═════ Material supplied
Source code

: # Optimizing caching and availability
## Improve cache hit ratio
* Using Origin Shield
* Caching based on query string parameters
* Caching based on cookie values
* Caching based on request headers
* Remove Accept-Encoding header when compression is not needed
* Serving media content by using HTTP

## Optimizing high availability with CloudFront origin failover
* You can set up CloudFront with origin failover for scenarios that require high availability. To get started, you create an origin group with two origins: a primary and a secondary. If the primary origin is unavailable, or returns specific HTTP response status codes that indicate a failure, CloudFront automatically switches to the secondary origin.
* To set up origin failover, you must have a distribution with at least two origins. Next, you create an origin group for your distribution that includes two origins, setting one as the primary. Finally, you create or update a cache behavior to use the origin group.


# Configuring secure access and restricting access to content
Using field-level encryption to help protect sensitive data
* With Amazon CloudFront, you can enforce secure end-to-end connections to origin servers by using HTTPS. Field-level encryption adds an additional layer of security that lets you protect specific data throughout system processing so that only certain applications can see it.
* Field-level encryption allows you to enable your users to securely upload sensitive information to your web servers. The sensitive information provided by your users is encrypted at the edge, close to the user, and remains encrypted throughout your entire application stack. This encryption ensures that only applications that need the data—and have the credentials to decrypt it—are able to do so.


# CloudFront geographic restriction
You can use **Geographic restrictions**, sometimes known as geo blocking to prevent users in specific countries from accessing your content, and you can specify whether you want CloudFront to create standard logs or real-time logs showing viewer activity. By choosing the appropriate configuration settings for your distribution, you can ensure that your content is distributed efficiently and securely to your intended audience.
══════════
### Directions for this task
Please print the records above exactly from their first line. End with the line containing "## Optimizing high", and include it.

### Written response
Source code

: # Optimizing caching and availability
## Improve cache hit ratio
* Using Origin Shield
* Caching based on query string parameters
* Caching based on cookie values
* Caching based on request headers
* Remove Accept-Encoding header when compression is not needed
* Serving media content by using HTTP

## Optimizing high availability with CloudFront origin failover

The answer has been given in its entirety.